Zu den Referenten zählte auch Heinz-Florian Oertel. Der herausragende Fernseh- und Radiomann der DDR erzählte von seinem Werdegang, seinen Erfahrungen. Manches, was er über das (sport-) politische System zu berichten wusste oder eben nicht sagte, erzürnte die Opfer ebenso wie seine Karriere. Oertel stand auf der „Sonnenseite“. Immerhin: Es kam zum Dialog. Zum Teil leidvolle Erfahrungen wurden geschildert. Man hörte einander zu. Als es dann darum ging, das Gesagte schriftlich zu dokumentieren, versagte Heinz-Florian Oertel allerdings die Gefolgschaft: Dazu sei die Zeit noch nicht reif.

Mehr als zehn Jahre danach: Sportjournalisten beschäftigen sich mit dem „Siegeshunger“, mit dem Problem der Magersucht im Sport. Ein Schweizer, der sich vor längerer Zeit geoutet hatte, sagt den Termin ab. Er habe seine Offenheit bereut. Ehrlichkeit zahle sich nicht aus, im Gegenteil, so seine Begründung. Eine frühere deutsche Eiskunstläuferin signalisiert zunächst Bereitschaft, über ihre Erfahrungen zu berichten. Am Ende sagt aber auch sie den ins Auge gefassten Termin ab. Es ist nahezu unmöglich, mit Betroffenen ins Gespräch zu kommen.

Der „Siegeshunger“ dürfte kein Einzelfall sein. Sensible Bereiche wie Sexualität, das Trainer-Athleten-Verhältnis scheinen ebenso ein Tabu wie die finanzielle und psychologische Unterstützung der Sportlerinnen und Sportler, wenn es nicht läuft. Wer kümmert sich um hochtalentierte und erfolgreiche junge Menschen, wenn ihr Körper zwischenzeitlich versagt, eine Auszeit fordert? Uns mangelt es in Zeiten knapper Ressourcen nicht selten an Mut, über die Schattenseiten einer an sich schönen Sache oder bestimmter Entwicklungen nachzudenken. Der Sport ist da keine Ausnahme. Tempo ist angesagt – Erfolg um fast jeden Preis. „Ich-AGs“ sollen es richten...
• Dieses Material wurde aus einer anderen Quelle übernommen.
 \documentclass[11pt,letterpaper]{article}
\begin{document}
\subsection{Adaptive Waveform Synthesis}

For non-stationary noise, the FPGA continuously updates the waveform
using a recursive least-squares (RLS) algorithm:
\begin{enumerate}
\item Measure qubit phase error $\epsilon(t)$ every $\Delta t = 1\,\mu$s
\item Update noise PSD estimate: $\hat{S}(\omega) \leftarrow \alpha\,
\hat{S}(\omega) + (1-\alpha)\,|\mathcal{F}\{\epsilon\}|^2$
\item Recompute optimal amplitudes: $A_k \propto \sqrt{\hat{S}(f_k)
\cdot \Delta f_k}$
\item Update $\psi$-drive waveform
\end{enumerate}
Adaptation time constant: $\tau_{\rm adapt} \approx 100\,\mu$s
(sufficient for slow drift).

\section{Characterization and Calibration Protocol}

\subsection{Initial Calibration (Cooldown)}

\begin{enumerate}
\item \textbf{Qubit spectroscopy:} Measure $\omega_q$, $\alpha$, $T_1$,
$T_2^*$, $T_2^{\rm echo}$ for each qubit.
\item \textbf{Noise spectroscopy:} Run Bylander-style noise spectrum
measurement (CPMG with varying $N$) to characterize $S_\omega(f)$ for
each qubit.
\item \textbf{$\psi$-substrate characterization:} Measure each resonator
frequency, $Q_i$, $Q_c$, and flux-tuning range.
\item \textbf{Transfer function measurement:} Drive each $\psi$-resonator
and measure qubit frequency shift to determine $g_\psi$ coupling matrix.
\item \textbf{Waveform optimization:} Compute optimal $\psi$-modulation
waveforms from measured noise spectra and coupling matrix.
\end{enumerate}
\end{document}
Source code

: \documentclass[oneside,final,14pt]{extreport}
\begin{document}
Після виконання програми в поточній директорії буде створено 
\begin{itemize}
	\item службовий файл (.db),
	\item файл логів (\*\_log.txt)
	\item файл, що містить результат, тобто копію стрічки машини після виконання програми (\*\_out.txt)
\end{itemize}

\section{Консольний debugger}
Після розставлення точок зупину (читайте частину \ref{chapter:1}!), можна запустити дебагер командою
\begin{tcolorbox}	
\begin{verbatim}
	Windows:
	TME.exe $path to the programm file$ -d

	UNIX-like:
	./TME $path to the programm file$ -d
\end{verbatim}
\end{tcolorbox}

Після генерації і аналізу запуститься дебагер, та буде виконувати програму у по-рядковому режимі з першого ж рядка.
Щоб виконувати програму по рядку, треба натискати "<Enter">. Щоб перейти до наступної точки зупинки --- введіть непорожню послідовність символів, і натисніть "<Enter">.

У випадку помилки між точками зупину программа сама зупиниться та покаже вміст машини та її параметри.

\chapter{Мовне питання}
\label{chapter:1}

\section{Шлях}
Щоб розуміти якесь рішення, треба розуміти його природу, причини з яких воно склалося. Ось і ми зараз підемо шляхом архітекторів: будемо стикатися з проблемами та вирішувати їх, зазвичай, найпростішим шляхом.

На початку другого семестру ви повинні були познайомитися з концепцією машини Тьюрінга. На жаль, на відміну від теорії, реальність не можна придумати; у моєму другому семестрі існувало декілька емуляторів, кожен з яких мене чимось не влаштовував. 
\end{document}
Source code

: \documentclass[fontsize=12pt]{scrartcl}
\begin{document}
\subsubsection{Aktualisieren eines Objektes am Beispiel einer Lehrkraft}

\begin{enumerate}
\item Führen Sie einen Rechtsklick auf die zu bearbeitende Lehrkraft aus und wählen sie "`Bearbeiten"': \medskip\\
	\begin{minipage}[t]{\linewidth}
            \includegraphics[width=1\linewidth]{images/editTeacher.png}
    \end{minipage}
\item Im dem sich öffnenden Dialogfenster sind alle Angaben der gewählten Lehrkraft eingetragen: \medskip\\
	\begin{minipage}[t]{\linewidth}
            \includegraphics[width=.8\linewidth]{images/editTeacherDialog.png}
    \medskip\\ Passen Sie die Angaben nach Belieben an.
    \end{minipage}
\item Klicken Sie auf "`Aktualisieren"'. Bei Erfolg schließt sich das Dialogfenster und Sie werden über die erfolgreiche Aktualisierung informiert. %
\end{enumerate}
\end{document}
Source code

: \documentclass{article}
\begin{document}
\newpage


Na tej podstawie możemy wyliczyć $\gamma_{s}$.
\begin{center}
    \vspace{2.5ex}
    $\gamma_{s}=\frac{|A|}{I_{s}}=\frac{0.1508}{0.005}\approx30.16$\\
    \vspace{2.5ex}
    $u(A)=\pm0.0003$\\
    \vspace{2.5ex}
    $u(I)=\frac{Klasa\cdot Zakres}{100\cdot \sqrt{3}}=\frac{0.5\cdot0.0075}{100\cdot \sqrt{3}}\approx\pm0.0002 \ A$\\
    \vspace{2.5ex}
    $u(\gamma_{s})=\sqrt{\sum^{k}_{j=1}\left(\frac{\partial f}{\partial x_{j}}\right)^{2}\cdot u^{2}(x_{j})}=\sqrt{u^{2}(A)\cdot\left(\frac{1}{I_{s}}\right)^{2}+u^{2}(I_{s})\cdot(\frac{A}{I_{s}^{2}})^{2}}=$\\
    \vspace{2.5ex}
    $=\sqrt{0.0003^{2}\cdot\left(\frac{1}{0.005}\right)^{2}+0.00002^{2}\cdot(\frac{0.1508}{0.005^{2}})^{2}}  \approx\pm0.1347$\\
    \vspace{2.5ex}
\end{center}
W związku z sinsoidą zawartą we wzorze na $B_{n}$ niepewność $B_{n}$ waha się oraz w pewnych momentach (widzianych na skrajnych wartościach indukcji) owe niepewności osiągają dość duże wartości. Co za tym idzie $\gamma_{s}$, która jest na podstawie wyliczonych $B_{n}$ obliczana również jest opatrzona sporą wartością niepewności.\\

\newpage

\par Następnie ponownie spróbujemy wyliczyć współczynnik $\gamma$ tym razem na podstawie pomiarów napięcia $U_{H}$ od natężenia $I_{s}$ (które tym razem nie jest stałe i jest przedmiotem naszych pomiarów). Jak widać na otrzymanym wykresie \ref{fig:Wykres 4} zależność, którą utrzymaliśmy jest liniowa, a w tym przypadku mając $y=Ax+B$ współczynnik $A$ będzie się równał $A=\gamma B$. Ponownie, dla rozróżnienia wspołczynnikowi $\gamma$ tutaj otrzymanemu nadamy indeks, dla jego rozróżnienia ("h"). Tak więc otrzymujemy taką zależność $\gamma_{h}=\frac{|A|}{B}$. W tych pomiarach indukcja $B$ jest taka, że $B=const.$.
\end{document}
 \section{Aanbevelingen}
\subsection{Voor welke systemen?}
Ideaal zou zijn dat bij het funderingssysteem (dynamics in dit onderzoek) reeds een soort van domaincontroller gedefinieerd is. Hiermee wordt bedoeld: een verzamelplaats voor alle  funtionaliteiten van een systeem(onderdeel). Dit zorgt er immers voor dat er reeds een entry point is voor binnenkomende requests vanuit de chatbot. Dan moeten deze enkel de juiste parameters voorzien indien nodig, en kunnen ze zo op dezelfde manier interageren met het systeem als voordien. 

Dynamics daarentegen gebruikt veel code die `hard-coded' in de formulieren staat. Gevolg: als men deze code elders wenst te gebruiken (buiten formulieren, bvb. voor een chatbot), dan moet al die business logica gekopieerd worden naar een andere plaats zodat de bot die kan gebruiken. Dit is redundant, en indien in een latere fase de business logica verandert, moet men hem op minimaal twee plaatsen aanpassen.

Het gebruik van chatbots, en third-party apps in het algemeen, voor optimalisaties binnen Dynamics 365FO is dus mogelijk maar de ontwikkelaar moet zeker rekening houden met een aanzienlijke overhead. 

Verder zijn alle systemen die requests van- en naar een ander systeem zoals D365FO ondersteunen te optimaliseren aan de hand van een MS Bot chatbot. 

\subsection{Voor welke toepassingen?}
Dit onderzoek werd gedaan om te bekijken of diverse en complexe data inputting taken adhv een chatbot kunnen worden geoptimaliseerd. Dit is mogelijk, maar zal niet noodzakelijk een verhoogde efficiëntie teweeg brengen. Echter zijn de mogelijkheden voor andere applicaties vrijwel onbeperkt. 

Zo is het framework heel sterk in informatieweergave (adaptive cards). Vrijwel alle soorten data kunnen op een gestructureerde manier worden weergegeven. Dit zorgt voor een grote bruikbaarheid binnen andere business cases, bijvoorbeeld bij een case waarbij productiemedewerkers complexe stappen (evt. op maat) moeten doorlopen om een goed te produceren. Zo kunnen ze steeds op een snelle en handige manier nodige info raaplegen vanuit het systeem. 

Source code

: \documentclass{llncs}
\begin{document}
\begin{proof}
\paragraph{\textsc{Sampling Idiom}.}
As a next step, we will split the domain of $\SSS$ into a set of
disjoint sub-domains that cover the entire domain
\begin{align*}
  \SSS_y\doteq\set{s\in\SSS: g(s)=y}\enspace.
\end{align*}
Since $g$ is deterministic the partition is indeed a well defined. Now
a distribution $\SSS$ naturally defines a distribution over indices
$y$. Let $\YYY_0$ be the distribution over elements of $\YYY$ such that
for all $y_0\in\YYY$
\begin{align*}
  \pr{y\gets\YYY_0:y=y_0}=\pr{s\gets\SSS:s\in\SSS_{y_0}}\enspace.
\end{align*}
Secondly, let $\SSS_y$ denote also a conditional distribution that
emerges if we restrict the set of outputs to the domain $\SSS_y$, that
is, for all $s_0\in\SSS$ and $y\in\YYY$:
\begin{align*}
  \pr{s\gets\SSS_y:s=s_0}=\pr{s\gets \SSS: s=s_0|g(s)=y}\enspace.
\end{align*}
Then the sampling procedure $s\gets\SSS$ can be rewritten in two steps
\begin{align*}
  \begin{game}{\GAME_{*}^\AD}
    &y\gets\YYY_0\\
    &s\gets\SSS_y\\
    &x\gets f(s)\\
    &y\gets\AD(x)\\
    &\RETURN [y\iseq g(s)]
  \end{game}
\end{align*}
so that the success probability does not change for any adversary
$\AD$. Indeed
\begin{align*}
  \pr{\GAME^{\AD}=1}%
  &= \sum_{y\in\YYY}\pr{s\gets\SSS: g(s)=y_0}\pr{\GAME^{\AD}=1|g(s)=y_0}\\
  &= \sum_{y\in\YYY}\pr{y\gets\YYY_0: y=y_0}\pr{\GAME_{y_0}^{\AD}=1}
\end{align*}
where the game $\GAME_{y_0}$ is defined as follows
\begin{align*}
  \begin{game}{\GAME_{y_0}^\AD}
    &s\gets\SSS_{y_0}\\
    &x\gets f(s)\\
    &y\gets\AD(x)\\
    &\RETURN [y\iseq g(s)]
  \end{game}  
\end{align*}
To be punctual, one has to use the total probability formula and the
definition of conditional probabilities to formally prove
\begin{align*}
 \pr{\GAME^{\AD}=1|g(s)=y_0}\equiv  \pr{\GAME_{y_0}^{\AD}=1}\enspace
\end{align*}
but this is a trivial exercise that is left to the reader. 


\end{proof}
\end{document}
Siege und Medaillen sind schön. Für die Sportler ebenso wie für die Gesellschaft, die sie vertreten. Und trotzdem: Könnte es sich nicht auch lohnen, Tabus vorsichtig zu brechen und über so etwas wie „Nachhaltigkeit“ auch im Sport nachzudenken? Wenn der Gedanke des Fair-Play das Papier wert sein soll, auf dem er propagiert wird, müssen dann nicht auch die Schwierigkeiten offen thematisiert werden? Das Motto „Erinnern schafft Versöhnung“ gilt für viele Bereiche. Gleiches gilt für „Ehrlich währt am längsten“. Es sei denn, der Spitzensport will nur vordergründig sauber bleiben. Die Zeit zum Nachdenken scheint jedenfalls reif.